Directions for this task: The expected output is every record below, transcribed exactly, with the pictures left out.

Data for analysis:

Segment Open

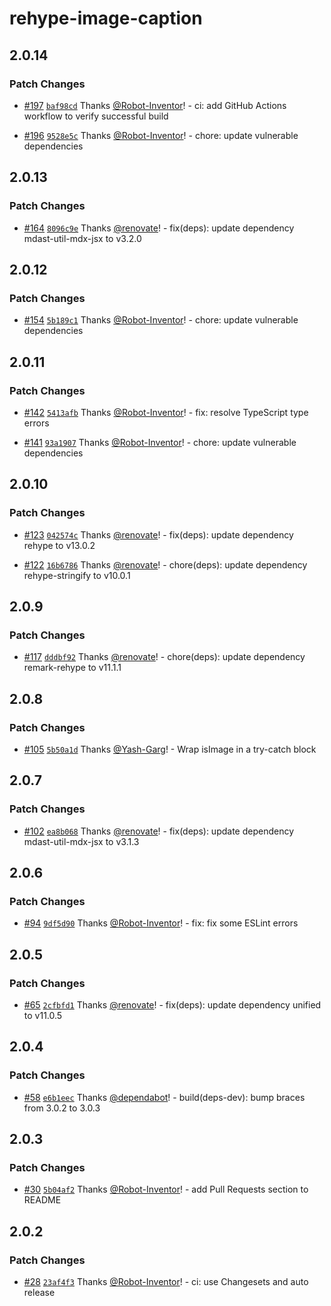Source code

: # rehype-image-caption

## 2.0.14

### Patch Changes

- [#197](https://github.com/Robot-Inventor/rehype-image-caption/pull/197) [`baf98cd`](https://github.com/Robot-Inventor/rehype-image-caption/commit/baf98cd5aaab454b042bf6dc0b4ba3db2078eaa2) Thanks [@Robot-Inventor](https://github.com/Robot-Inventor)! - ci: add GitHub Actions workflow to verify successful build

- [#196](https://github.com/Robot-Inventor/rehype-image-caption/pull/196) [`9528e5c`](https://github.com/Robot-Inventor/rehype-image-caption/commit/9528e5c3b8fed1c8a64266f23de5a667621da332) Thanks [@Robot-Inventor](https://github.com/Robot-Inventor)! - chore: update vulnerable dependencies

## 2.0.13

### Patch Changes

- [#164](https://github.com/Robot-Inventor/rehype-image-caption/pull/164) [`8096c9e`](https://github.com/Robot-Inventor/rehype-image-caption/commit/8096c9e2277519ce28725a4554d37474ed17cfa7) Thanks [@renovate](https://github.com/apps/renovate)! - fix(deps): update dependency mdast-util-mdx-jsx to v3.2.0

## 2.0.12

### Patch Changes

- [#154](https://github.com/Robot-Inventor/rehype-image-caption/pull/154) [`5b189c1`](https://github.com/Robot-Inventor/rehype-image-caption/commit/5b189c11c31ac11316ba67a8e6ce25bd9ecb26a4) Thanks [@Robot-Inventor](https://github.com/Robot-Inventor)! - chore: update vulnerable dependencies

## 2.0.11

### Patch Changes

- [#142](https://github.com/Robot-Inventor/rehype-image-caption/pull/142) [`5413afb`](https://github.com/Robot-Inventor/rehype-image-caption/commit/5413afbe3e21745f929eb39b6efdf193e4e88b77) Thanks [@Robot-Inventor](https://github.com/Robot-Inventor)! - fix: resolve TypeScript type errors

- [#141](https://github.com/Robot-Inventor/rehype-image-caption/pull/141) [`93a1907`](https://github.com/Robot-Inventor/rehype-image-caption/commit/93a1907dce96aa1663de7c8ae1f3663f7472001c) Thanks [@Robot-Inventor](https://github.com/Robot-Inventor)! - chore: update vulnerable dependencies

## 2.0.10

### Patch Changes

- [#123](https://github.com/Robot-Inventor/rehype-image-caption/pull/123) [`042574c`](https://github.com/Robot-Inventor/rehype-image-caption/commit/042574c5bc875eb5d3a99bdb64c5b443217aaba5) Thanks [@renovate](https://github.com/apps/renovate)! - fix(deps): update dependency rehype to v13.0.2

- [#122](https://github.com/Robot-Inventor/rehype-image-caption/pull/122) [`16b6786`](https://github.com/Robot-Inventor/rehype-image-caption/commit/16b678616f78b0cb49a1765dcc597cefa719ccf2) Thanks [@renovate](https://github.com/apps/renovate)! - chore(deps): update dependency rehype-stringify to v10.0.1

## 2.0.9

### Patch Changes

- [#117](https://github.com/Robot-Inventor/rehype-image-caption/pull/117) [`dddbf92`](https://github.com/Robot-Inventor/rehype-image-caption/commit/dddbf92d5530e88dec9f8e95bbdf89f853d0a098) Thanks [@renovate](https://github.com/apps/renovate)! - chore(deps): update dependency remark-rehype to v11.1.1

## 2.0.8

### Patch Changes

- [#105](https://github.com/Robot-Inventor/rehype-image-caption/pull/105) [`5b50a1d`](https://github.com/Robot-Inventor/rehype-image-caption/commit/5b50a1dd9c4941cfd31765ce0b7bfb561b270591) Thanks [@Yash-Garg](https://github.com/Yash-Garg)! - Wrap isImage in a try-catch block

## 2.0.7

### Patch Changes

- [#102](https://github.com/Robot-Inventor/rehype-image-caption/pull/102) [`ea8b068`](https://github.com/Robot-Inventor/rehype-image-caption/commit/ea8b06893d529be903b502f391c6d465128d2c8c) Thanks [@renovate](https://github.com/apps/renovate)! - fix(deps): update dependency mdast-util-mdx-jsx to v3.1.3

## 2.0.6

### Patch Changes

- [#94](https://github.com/Robot-Inventor/rehype-image-caption/pull/94) [`9df5d90`](https://github.com/Robot-Inventor/rehype-image-caption/commit/9df5d904e63473adf38310ee1fb3da8c1d4991b0) Thanks [@Robot-Inventor](https://github.com/Robot-Inventor)! - fix: fix some ESLint errors

## 2.0.5

### Patch Changes

- [#65](https://github.com/Robot-Inventor/rehype-image-caption/pull/65) [`2cfbfd1`](https://github.com/Robot-Inventor/rehype-image-caption/commit/2cfbfd1b9077bd300211c7d3bd5b3e3b2fbe902f) Thanks [@renovate](https://github.com/apps/renovate)! - fix(deps): update dependency unified to v11.0.5

## 2.0.4

### Patch Changes

- [#58](https://github.com/Robot-Inventor/rehype-image-caption/pull/58) [`e6b1eec`](https://github.com/Robot-Inventor/rehype-image-caption/commit/e6b1eec43e546b6ded09040a0407790376dd510a) Thanks [@dependabot](https://github.com/apps/dependabot)! - build(deps-dev): bump braces from 3.0.2 to 3.0.3

## 2.0.3

### Patch Changes

- [#30](https://github.com/Robot-Inventor/rehype-image-caption/pull/30) [`5b04af2`](https://github.com/Robot-Inventor/rehype-image-caption/commit/5b04af2abb72d8ee883e5befd335ca714d014b83) Thanks [@Robot-Inventor](https://github.com/Robot-Inventor)! - add Pull Requests section to README

## 2.0.2

### Patch Changes

- [#28](https://github.com/Robot-Inventor/rehype-image-caption/pull/28) [`23af4f3`](https://github.com/Robot-Inventor/rehype-image-caption/commit/23af4f39ca5aa39aa19dec2ec37206e769a3dcb6) Thanks [@Robot-Inventor](https://github.com/Robot-Inventor)! - ci: use Changesets and auto release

Segment Closed

Task answer:
Source code

: # rehype-image-caption

## 2.0.14

### Patch Changes

- [#197](https://github.com/Robot-Inventor/rehype-image-caption/pull/197) [`baf98cd`](https://github.com/Robot-Inventor/rehype-image-caption/commit/baf98cd5aaab454b042bf6dc0b4ba3db2078eaa2) Thanks [@Robot-Inventor](https://github.com/Robot-Inventor)! - ci: add GitHub Actions workflow to verify successful build

- [#196](https://github.com/Robot-Inventor/rehype-image-caption/pull/196) [`9528e5c`](https://github.com/Robot-Inventor/rehype-image-caption/commit/9528e5c3b8fed1c8a64266f23de5a667621da332) Thanks [@Robot-Inventor](https://github.com/Robot-Inventor)! - chore: update vulnerable dependencies

## 2.0.13

### Patch Changes

- [#164](https://github.com/Robot-Inventor/rehype-image-caption/pull/164) [`8096c9e`](https://github.com/Robot-Inventor/rehype-image-caption/commit/8096c9e2277519ce28725a4554d37474ed17cfa7) Thanks [@renovate](https://github.com/apps/renovate)! - fix(deps): update dependency mdast-util-mdx-jsx to v3.2.0

## 2.0.12

### Patch Changes

- [#154](https://github.com/Robot-Inventor/rehype-image-caption/pull/154) [`5b189c1`](https://github.com/Robot-Inventor/rehype-image-caption/commit/5b189c11c31ac11316ba67a8e6ce25bd9ecb26a4) Thanks [@Robot-Inventor](https://github.com/Robot-Inventor)! - chore: update vulnerable dependencies

## 2.0.11

### Patch Changes

- [#142](https://github.com/Robot-Inventor/rehype-image-caption/pull/142) [`5413afb`](https://github.com/Robot-Inventor/rehype-image-caption/commit/5413afbe3e21745f929eb39b6efdf193e4e88b77) Thanks [@Robot-Inventor](https://github.com/Robot-Inventor)! - fix: resolve TypeScript type errors

- [#141](https://github.com/Robot-Inventor/rehype-image-caption/pull/141) [`93a1907`](https://github.com/Robot-Inventor/rehype-image-caption/commit/93a1907dce96aa1663de7c8ae1f3663f7472001c) Thanks [@Robot-Inventor](https://github.com/Robot-Inventor)! - chore: update vulnerable dependencies

## 2.0.10

### Patch Changes

- [#123](https://github.com/Robot-Inventor/rehype-image-caption/pull/123) [`042574c`](https://github.com/Robot-Inventor/rehype-image-caption/commit/042574c5bc875eb5d3a99bdb64c5b443217aaba5) Thanks [@renovate](https://github.com/apps/renovate)! - fix(deps): update dependency rehype to v13.0.2

- [#122](https://github.com/Robot-Inventor/rehype-image-caption/pull/122) [`16b6786`](https://github.com/Robot-Inventor/rehype-image-caption/commit/16b678616f78b0cb49a1765dcc597cefa719ccf2) Thanks [@renovate](https://github.com/apps/renovate)! - chore(deps): update dependency rehype-stringify to v10.0.1

## 2.0.9

### Patch Changes

- [#117](https://github.com/Robot-Inventor/rehype-image-caption/pull/117) [`dddbf92`](https://github.com/Robot-Inventor/rehype-image-caption/commit/dddbf92d5530e88dec9f8e95bbdf89f853d0a098) Thanks [@renovate](https://github.com/apps/renovate)! - chore(deps): update dependency remark-rehype to v11.1.1

## 2.0.8

### Patch Changes

- [#105](https://github.com/Robot-Inventor/rehype-image-caption/pull/105) [`5b50a1d`](https://github.com/Robot-Inventor/rehype-image-caption/commit/5b50a1dd9c4941cfd31765ce0b7bfb561b270591) Thanks [@Yash-Garg](https://github.com/Yash-Garg)! - Wrap isImage in a try-catch block

## 2.0.7

### Patch Changes

- [#102](https://github.com/Robot-Inventor/rehype-image-caption/pull/102) [`ea8b068`](https://github.com/Robot-Inventor/rehype-image-caption/commit/ea8b06893d529be903b502f391c6d465128d2c8c) Thanks [@renovate](https://github.com/apps/renovate)! - fix(deps): update dependency mdast-util-mdx-jsx to v3.1.3

## 2.0.6

### Patch Changes

- [#94](https://github.com/Robot-Inventor/rehype-image-caption/pull/94) [`9df5d90`](https://github.com/Robot-Inventor/rehype-image-caption/commit/9df5d904e63473adf38310ee1fb3da8c1d4991b0) Thanks [@Robot-Inventor](https://github.com/Robot-Inventor)! - fix: fix some ESLint errors

## 2.0.5

### Patch Changes

- [#65](https://github.com/Robot-Inventor/rehype-image-caption/pull/65) [`2cfbfd1`](https://github.com/Robot-Inventor/rehype-image-caption/commit/2cfbfd1b9077bd300211c7d3bd5b3e3b2fbe902f) Thanks [@renovate](https://github.com/apps/renovate)! - fix(deps): update dependency unified to v11.0.5

## 2.0.4

### Patch Changes

- [#58](https://github.com/Robot-Inventor/rehype-image-caption/pull/58) [`e6b1eec`](https://github.com/Robot-Inventor/rehype-image-caption/commit/e6b1eec43e546b6ded09040a0407790376dd510a) Thanks [@dependabot](https://github.com/apps/dependabot)! - build(deps-dev): bump braces from 3.0.2 to 3.0.3

## 2.0.3

### Patch Changes

- [#30](https://github.com/Robot-Inventor/rehype-image-caption/pull/30) [`5b04af2`](https://github.com/Robot-Inventor/rehype-image-caption/commit/5b04af2abb72d8ee883e5befd335ca714d014b83) Thanks [@Robot-Inventor](https://github.com/Robot-Inventor)! - add Pull Requests section to README

## 2.0.2

### Patch Changes

- [#28](https://github.com/Robot-Inventor/rehype-image-caption/pull/28) [`23af4f3`](https://github.com/Robot-Inventor/rehype-image-caption/commit/23af4f39ca5aa39aa19dec2ec37206e769a3dcb6) Thanks [@Robot-Inventor](https://github.com/Robot-Inventor)! - ci: use Changesets and auto release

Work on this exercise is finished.